Abbiamo attraversato quel cancello, chiudendolo a chiave.

Lasciandoci indietro ogni dubbio e questione irrisolta, perché non importava più. Creando uno spazio in cui stare e abbandonarci alla nostra persona. Qualcosa solo di nostro, con dei confini ben delineati.

Lo abbiamo chiuso. E non importava più guardarci le spalle, i passi percorsi, o consumare inutilmente aria per dare un’immagine ai nostri sentimenti che, ormai, di parole bisogno non ne avevano più.

Abbiamo girato la chiave. Gettandola insieme a tutto ciò che non è più necessario nel tombino più vicino. Quasi come per liberarcene subito, disfarcene senza pensare e senza quei romanticismi che all’inizio fanno parte di un protocollo da seguire, e poi diventano solo qualcosa di superfluo e di scontato. Come uno di quegli accessori che vengono regalati a Natale, Cresima o Comunione, quando non si sa cosa altro comprare. E che dopo qualche mese o anno trovano dimora in un bidone, perché in realtà prendono solo polvere e danno fastidio.

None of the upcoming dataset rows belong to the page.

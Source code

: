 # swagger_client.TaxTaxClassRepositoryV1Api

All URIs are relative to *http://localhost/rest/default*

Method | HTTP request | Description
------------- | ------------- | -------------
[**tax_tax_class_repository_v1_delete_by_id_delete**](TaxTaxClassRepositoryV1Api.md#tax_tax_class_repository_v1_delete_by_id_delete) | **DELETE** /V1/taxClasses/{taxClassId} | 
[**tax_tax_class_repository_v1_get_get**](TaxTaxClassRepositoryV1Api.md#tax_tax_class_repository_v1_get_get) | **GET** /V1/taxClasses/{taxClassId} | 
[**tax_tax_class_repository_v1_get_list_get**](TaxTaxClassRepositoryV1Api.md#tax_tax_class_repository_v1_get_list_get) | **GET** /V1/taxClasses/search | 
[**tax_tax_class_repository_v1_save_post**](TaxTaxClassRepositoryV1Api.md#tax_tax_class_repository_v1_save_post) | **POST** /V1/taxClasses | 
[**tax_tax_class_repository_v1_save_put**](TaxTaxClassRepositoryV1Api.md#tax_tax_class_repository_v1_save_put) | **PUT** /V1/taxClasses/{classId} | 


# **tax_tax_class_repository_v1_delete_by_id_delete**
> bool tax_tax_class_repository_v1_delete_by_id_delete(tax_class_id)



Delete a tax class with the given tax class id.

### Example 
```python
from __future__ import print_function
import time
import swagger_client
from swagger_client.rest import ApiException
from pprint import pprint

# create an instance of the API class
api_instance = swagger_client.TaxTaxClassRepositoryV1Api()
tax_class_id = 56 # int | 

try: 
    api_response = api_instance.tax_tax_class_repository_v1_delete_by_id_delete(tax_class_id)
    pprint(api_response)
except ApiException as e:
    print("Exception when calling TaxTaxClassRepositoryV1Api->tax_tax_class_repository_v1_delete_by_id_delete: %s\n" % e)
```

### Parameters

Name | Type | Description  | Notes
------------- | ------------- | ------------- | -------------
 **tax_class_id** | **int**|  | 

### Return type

Abbiamo attraversato quel cancello, e siamo rimasti soli, nudi, senza vergogna di un’anima di cui ormai conosciamo ogni centimetro e ogni angolo non illuminato. Consapevoli di non poter più riaprire quella porta e che quelle inferiate così strette e così affusolate non possono essere una via di scampo.

Siamo andati oltre, insieme, incrociandoci nelle nostre similitudini e senza riconoscerci nelle nostre differenze.

E la differenza più grande, tra me e te, è che quel cancello abbiamo deciso di attraversarlo in direzioni opposte.